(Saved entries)
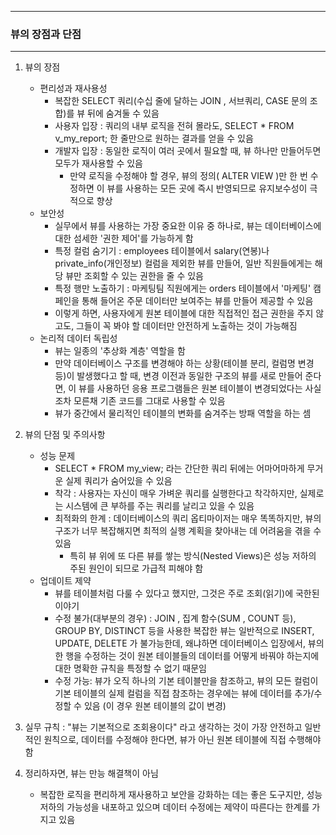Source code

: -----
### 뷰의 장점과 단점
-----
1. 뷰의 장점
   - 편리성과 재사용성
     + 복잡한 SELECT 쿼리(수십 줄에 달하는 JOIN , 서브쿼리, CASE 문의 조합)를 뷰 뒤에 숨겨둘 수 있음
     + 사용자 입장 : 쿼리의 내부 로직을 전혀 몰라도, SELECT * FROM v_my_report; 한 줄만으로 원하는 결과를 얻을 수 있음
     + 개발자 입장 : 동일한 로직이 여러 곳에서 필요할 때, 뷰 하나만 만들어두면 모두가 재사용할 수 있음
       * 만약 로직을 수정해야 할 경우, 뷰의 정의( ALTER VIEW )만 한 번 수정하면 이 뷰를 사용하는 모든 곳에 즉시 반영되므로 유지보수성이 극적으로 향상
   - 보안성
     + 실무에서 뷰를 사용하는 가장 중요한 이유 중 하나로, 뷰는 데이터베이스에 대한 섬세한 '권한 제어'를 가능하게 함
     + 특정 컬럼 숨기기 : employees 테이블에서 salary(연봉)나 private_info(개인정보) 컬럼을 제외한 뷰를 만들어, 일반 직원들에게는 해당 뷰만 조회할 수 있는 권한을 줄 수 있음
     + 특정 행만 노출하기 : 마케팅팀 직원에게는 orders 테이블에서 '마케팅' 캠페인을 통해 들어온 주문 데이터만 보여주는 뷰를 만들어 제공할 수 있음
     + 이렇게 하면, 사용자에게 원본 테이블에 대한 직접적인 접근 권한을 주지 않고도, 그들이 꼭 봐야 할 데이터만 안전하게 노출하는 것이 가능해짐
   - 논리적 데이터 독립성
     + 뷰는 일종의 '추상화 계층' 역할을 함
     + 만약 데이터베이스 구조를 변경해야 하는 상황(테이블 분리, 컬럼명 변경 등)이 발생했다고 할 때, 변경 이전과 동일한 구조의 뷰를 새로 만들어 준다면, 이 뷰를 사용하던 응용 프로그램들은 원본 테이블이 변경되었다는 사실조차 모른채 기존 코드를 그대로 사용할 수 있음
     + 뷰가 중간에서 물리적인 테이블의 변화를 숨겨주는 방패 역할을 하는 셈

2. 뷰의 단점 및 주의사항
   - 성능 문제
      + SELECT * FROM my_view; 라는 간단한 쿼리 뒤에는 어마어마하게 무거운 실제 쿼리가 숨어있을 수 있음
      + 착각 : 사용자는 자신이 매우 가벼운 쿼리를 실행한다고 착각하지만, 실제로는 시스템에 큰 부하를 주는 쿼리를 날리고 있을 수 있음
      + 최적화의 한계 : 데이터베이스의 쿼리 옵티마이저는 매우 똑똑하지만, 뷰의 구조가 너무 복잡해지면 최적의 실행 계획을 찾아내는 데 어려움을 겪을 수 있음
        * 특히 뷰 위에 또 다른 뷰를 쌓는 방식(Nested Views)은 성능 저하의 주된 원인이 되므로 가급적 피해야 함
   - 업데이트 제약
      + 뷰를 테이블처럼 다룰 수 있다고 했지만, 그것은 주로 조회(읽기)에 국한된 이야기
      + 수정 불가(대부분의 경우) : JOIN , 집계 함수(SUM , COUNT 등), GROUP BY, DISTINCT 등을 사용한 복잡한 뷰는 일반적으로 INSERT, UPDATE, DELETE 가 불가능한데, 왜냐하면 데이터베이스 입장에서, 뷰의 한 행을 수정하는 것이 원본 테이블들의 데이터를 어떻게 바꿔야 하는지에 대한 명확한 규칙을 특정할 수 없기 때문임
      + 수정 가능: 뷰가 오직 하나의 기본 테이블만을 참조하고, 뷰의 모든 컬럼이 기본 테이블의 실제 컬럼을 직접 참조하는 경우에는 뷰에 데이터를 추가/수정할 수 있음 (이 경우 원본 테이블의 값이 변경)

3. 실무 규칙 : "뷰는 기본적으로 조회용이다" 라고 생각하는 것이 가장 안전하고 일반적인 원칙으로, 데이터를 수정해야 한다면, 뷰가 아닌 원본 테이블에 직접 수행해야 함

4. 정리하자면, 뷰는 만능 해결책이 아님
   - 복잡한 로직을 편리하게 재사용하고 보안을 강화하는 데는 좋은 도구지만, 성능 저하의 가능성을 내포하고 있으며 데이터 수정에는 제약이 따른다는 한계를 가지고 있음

---

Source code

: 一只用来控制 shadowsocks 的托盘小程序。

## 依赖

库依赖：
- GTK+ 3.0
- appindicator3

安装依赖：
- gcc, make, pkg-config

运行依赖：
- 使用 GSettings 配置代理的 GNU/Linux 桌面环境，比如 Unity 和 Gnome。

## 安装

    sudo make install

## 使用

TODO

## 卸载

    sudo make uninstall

* * *

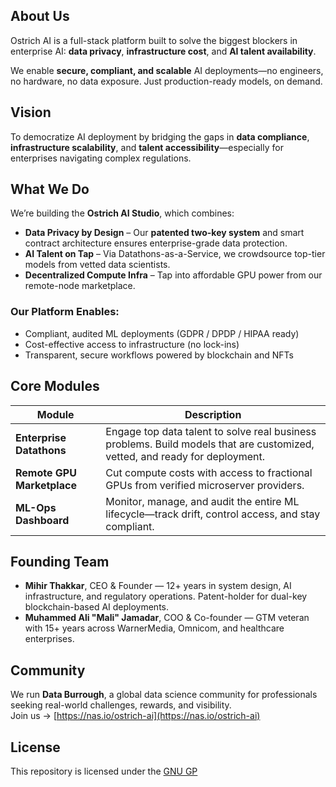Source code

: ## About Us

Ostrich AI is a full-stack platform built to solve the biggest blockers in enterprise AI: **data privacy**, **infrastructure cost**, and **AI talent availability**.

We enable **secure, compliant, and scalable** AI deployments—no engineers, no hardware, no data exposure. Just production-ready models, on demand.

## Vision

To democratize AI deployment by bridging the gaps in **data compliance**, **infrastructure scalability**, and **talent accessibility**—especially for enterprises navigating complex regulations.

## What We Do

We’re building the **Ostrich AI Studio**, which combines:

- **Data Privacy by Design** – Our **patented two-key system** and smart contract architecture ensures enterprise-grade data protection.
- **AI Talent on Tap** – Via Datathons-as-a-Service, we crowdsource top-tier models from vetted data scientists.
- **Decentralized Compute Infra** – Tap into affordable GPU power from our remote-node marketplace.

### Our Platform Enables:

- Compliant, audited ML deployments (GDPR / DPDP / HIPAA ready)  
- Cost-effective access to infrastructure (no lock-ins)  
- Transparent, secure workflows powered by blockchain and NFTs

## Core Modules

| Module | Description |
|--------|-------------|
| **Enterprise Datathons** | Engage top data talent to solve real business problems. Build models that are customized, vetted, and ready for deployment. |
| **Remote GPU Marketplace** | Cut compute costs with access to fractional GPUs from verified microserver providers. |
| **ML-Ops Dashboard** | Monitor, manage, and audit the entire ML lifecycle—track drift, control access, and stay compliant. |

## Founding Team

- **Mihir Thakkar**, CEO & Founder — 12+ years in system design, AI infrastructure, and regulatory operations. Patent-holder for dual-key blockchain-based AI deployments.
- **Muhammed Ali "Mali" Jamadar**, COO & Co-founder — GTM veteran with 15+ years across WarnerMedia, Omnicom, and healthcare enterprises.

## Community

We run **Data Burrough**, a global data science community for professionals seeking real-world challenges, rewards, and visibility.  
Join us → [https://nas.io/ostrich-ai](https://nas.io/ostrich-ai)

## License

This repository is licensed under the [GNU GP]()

#### [Work to be completed]
Could you restate word for word the lines above, from the one that contains "- 편리성과 재사용성" through the one that contains "제어'를 가능하게 함", and no others?

#### [Written answer]
   - 편리성과 재사용성
     + 복잡한 SELECT 쿼리(수십 줄에 달하는 JOIN , 서브쿼리, CASE 문의 조합)를 뷰 뒤에 숨겨둘 수 있음
     + 사용자 입장 : 쿼리의 내부 로직을 전혀 몰라도, SELECT * FROM v_my_report; 한 줄만으로 원하는 결과를 얻을 수 있음
     + 개발자 입장 : 동일한 로직이 여러 곳에서 필요할 때, 뷰 하나만 만들어두면 모두가 재사용할 수 있음
       * 만약 로직을 수정해야 할 경우, 뷰의 정의( ALTER VIEW )만 한 번 수정하면 이 뷰를 사용하는 모든 곳에 즉시 반영되므로 유지보수성이 극적으로 향상
   - 보안성
     + 실무에서 뷰를 사용하는 가장 중요한 이유 중 하나로, 뷰는 데이터베이스에 대한 섬세한 '권한 제어'를 가능하게 함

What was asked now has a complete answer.